Because JX upregulated PD-L1 or LAG-3 within TME, these immune checkpoint molecules could limit the immunotherapeutic efficacy of JX monotherapy. Therefore, to further strengthen JX-based immunotherapy, we treated peritoneal MC38 tumor-bearing mice with anti-PD-L1 or anti-LAG-3 (figure 7A–C). While monotherapy with anti-PD-L1 or anti-LAG-3 showed only marginal efficacies, the combined therapy of JX to anti-PD-L1 or anti-LAG-3 revealed stronger anti-tumor efficacies and further suppressed the formation of malignant ascites within the peritoneal cavity compared with monotherapies. Therefore, the concurrent blockade of these immune checkpoints is a valid strategy to overcome the limitations of JX monotherapy.
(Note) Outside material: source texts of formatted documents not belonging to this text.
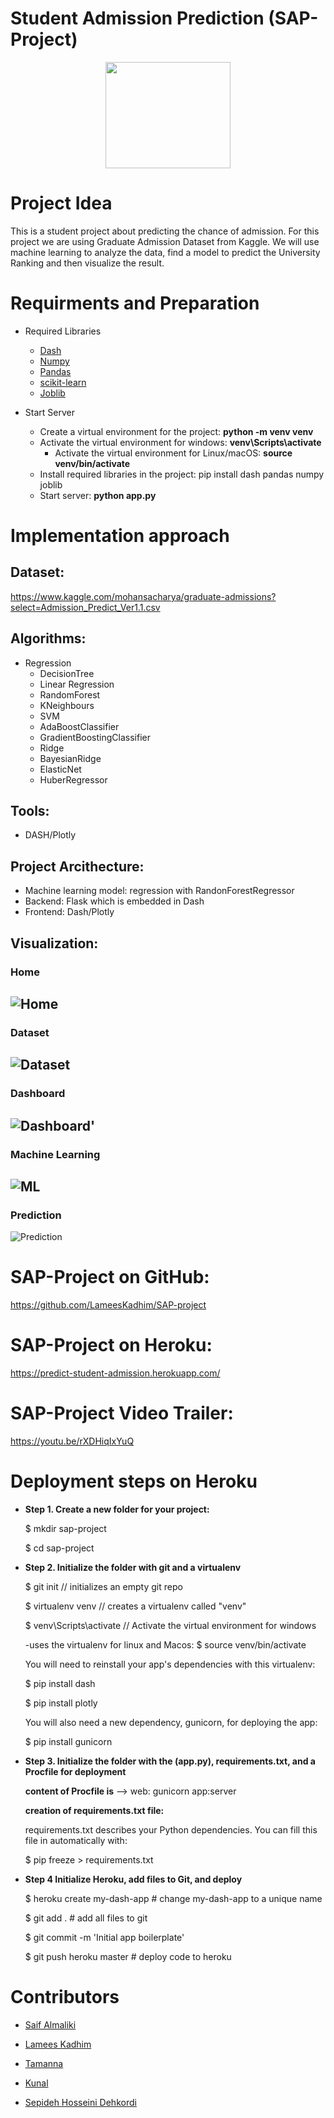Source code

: # Student Admission Prediction (SAP-Project)

<p align="center">
<img src="https://github.com/LameesKadhim/SAP-project/blob/main/Frontend/assets/logo.jpg" width="200" height="170">
</p>

# Project Idea
This is a student project about predicting the chance of admission. For this project we are using Graduate Admission Dataset from Kaggle. We will use machine learning to analyze the data, find a model to predict the University Ranking and then visualize the result.

  
# Requirments and Preparation

  * Required Libraries
    + [Dash](https://plotly.com/dash/)
    + [Numpy](https://numpy.org/)
    + [Pandas](https://pandas.pydata.org/)
    + [scikit-learn](https://scikit-learn.org/stable/)
    + [Joblib](https://joblib.readthedocs.io/en/latest/)
  
  * Start Server
    * Create a virtual environment for the project: <b> python -m venv venv </b>
    * Activate the virtual environment for windows: <b> venv\Scripts\activate </b>
      - Activate the virtual environment for Linux/macOS: <b> source venv/bin/activate </b>
    * Install required libraries in the project: </b> pip install dash pandas numpy joblib </b>
    * Start server: <b> python app.py </b>

 
 
# Implementation approach   

## Dataset: 
  https://www.kaggle.com/mohansacharya/graduate-admissions?select=Admission_Predict_Ver1.1.csv

## Algorithms:
  * Regression
      * DecisionTree
      * Linear Regression
      * RandomForest
      * KNeighbours
      * SVM
      * AdaBoostClassifier
      * GradientBoostingClassifier
      * Ridge
      * BayesianRidge
      * ElasticNet
      * HuberRegressor
      
## Tools:
* DASH/Plotly
      
## Project Arcithecture:
* Machine learning model: regression with RandonForestRegressor
* Backend: Flask which is embedded in Dash
* Frontend: Dash/Plotly

## Visualization:

###  Home
![Home](https://user-images.githubusercontent.com/57901189/107371093-258cbc00-6ae4-11eb-8c8b-c059b9f9cc26.png)
----------------------------------------------
###  Dataset
![Dataset](https://user-images.githubusercontent.com/57901189/107371106-2887ac80-6ae4-11eb-9198-cca7ff58b900.png)
----------------------------------------------
### Dashboard
![Dashboard'](https://user-images.githubusercontent.com/57901189/107371115-2c1b3380-6ae4-11eb-9044-572573527dec.png)
----------------------------------------------
### Machine Learning
![ML](https://user-images.githubusercontent.com/57901189/107371134-30475100-6ae4-11eb-8494-f6084c03b9a5.png)
----------------------------------------------
### Prediction
![Prediction](https://user-images.githubusercontent.com/57901189/107371144-34736e80-6ae4-11eb-8afb-3644751a2d65.png)



# SAP-Project on GitHub:
  https://github.com/LameesKadhim/SAP-project

# SAP-Project on Heroku:
  https://predict-student-admission.herokuapp.com/

# SAP-Project Video Trailer:
  https://youtu.be/rXDHiqIxYuQ

# Deployment steps on Heroku

* <b> Step 1. Create a new folder for your project: </b>

  $ mkdir sap-project
  
  $ cd sap-project
  
  
* <b> Step 2. Initialize the folder with git and a virtualenv </b>

    $ git init      // initializes an empty git repo

    $ virtualenv venv // creates a virtualenv called "venv"

    $ venv\Scripts\activate // Activate the virtual environment for windows
  
    -uses the virtualenv for linux and Macos:    $ source venv/bin/activate 
    
  You will need to reinstall your app's dependencies with this virtualenv:

     $ pip install dash 

     $ pip install plotly
  
  You will also need a new dependency, gunicorn, for deploying the app:
  
     $ pip install gunicorn 
  
* <b> Step 3. Initialize the folder with the (app.py), requirements.txt, and a Procfile for deployment </b>
 
     
  <b> content of Procfile is</b> --> web: gunicorn app:server
   
  <b> creation of requirements.txt file: </b>
   
   requirements.txt describes your Python dependencies. You can fill this file in automatically with:
   
    $ pip freeze > requirements.txt 
   
   
* <b> Step 4 Initialize Heroku, add files to Git, and deploy </b>

    $ heroku create my-dash-app # change my-dash-app to a unique name 

    $ git add . # add all files to git 

    $ git commit -m 'Initial app boilerplate' 

    $ git push heroku master # deploy code to heroku 
   

# Contributors
  * <a href="https://github.com/SaifAlmaliki" target="_blank">Saif Almaliki</a>
  
  * <a href="https://github.com/LameesKadhim" target="_blank">Lamees Kadhim</a>
  
  * <a href="https://github.com/tamanna18" target="_blank">Tamanna</a>
  
  * <a href="https://github.com/kunalait" target="_blank">Kunal</a>
  
  * <a href="https://github.com/Sepideh-hd" target="_blank">Sepideh Hosseini Dehkordi</a>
Next, because the antiangiogenic therapy is a critical part of the current targeted therapy against advanced cancers and JX also has antiangiogenic effects, we examined the possible cooperation between these two agents for treating PC of colon cancer.43 44 We treated MC38 peritoneal tumor-bearing mice with anti-VEGFR2 (DC101) or anti-PD-1 (figure 7D–F). While the anti-VEGFR2 monotherapy did not show any significant efficacy in suppressing peritoneal tumor growth and malignant ascites formation, it induced stronger antitumor effects when combined with intraperitoneal JX treatment. Some mice treated with the combination of JX and anti-VEGFR2 showed complete resolution of malignant ascites within the peritoneal cavity. Moreover, the efficacy of this combination was almost comparable to that of JX and anti-PD-1 combination therapy. Thus, the combination therapy of JX and antiangiogenic agents is also effective when treating PC of colon cancer.